Enfin le dimanche qui suivit la tenue de ce conseil, le duc d’Yorck, Richard de Servy (Stury), et Thomas de Percy trouvant le roi moins occupé, lui parlèrent du roman que Froissart lui avait apporté. Ce prince demanda à le voir : si le vit en sa chambre, dit l’historien, car tout pourveu je l’avoie, et lui mis sur son lict ; et lors l’ouvrit et regarda dedans, et luy plut très grandement ; et plaire bien luy devoit, car il estois enluminé, escrit et historié, et couvert de vermeil veloux à dix doux d’argent dorez d’or, et rose d’or au milieu à deux gros fermaux dorez et richement ouvrez, au milieu rosiers d’or. Adonc, continue Froissart, demanda le roy de quoy il traitoit, et je luy dy : d’amour. De ceste response fut tout resjoui ; et regarda dedans le livre en plusieurs lieux, et y lisit, car moult bien parloit et lisoit françois ; et puis le fit prendre par un sien chevalier qui se nommoit Messire Richard Credon et porter en sa chambre de retrait, dont il me fit bonne chère.

Henry Cristede, écuyer anglais, qui avait été présent à cet entretien, et qui savait d’ailleurs que Froissart écrivait l’histoire, l’aborda en lui demandant s’il était informé des détails de la conquête que le roi d’Angleterre venait de faire en Irlande. Comme Froissart, pour l’engager à parler, feignit de les ignorer, l’écuyer se fit un plaisir de les lui raconter.

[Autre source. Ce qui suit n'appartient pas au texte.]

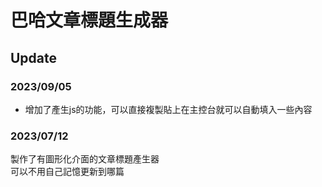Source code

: # 巴哈文章標題生成器

## Update
### 2023/09/05
+ 增加了產生js的功能，可以直接複製貼上在主控台就可以自動填入一些內容

### 2023/07/12
製作了有圖形化介面的文章標題產生器  
可以不用自己記憶更新到哪篇
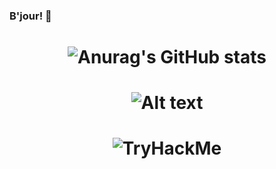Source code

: ### B'jour! :monocle_face:

<h1 align="center">
  
![Anurag's GitHub stats](https://github-readme-stats.vercel.app/api?username=Berlingott&show_icons=true&theme=radical&title_color=0feec5&icon_color=0feec5&text_color=f208bb)

</h1>

<h1 align="center">
  
![Alt text](https://spotify-recently-played-readme.vercel.app/api?user=specterale&width=495)
  
  
</h1>
<h1 align="center">
   <img src="https://tryhackme-badges.s3.amazonaws.com/berlingot.png" alt="TryHackMe">
</h1>
<!--
Source 
github stats: https://github.com/anuraghazra/github-readme-stats#github-stats-card
Spotify recently played: https://github.com/JeffreyCA/spotify-recently-played-readme 
-->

Tout ce que l’historien entendait, entre autres le récit du repas que le roi d’Angleterre donna aux quatre rois qu’il venait de subjuguer, excitait en lui de nouveaux regrets de n’être pas venu en Angleterre un an plus tôt, ainsi qu’il s’y préparait, lorsque la nouvelle de la mort[50] de la reine Anne rompit son dessein : il n’aurait pas manqué de passer en Irlande pour voir tout par lui-même, car il avait un intérêt particulier à recueillir les moindres circonstances de cette expédition dont il voulait faire part à ses seigneurs, le duc de Bavière[51] et son fils, qui avaient sur la Frise les mêmes prétentions que le roi d’Angleterre sur l’Irlande.

Après trois mois de séjour en Angleterre, Froissart prit congé du roi : ce prince qu’il avait suivi dans tous ses voyages aux environs de Londres[52], lui fit donner pour dernier témoignage de son affection cent nobles[53] dans un gobelet[54] d’argent doré, pesant deux marcs.

La triste catastrophe de Richard arrivée en 1399, est rapportée à la fin du quatrième livre de l’histoire de Froissart, qui s’acquitte de ce qu’il devait à la mémoire de ce prince, par la manière touchante dont il déplore ses malheurs. Au même endroit il observe que dans cet événement il voyait l’accomplissement d’une prédiction faite au sujet de Richard lorsqu’il naquit à Bordeaux, et d’une ancienne prophétie du livre du Brut,[55] laquelle désignait le prince par qui il devait être détrôné. La mort de Guy, comte de Blois, suivit de près le retour de Froissart dans son pays ; il la place dans sa Chronique sous l’année 1397. Il avait alors soixante ans[56], et vécut encore quatre ans au moins, puisqu’il raconte quelques événements de l’année 1400. Si l’on en croyait Bodin et la Popelinière, il aurait vécu jusqu’en 1420 ; mais ces deux écrivains ont peut-être été trompés par ces mots qui commencent le dernier chapitre du dernier livre de son histoire, En l’an de grâce mil quatre cent vng moins ; au lieu de lire ung, ainsi qu’il est écrit dans plusieurs Mss. et dans les éditions gothiques, ils auront lu vingt.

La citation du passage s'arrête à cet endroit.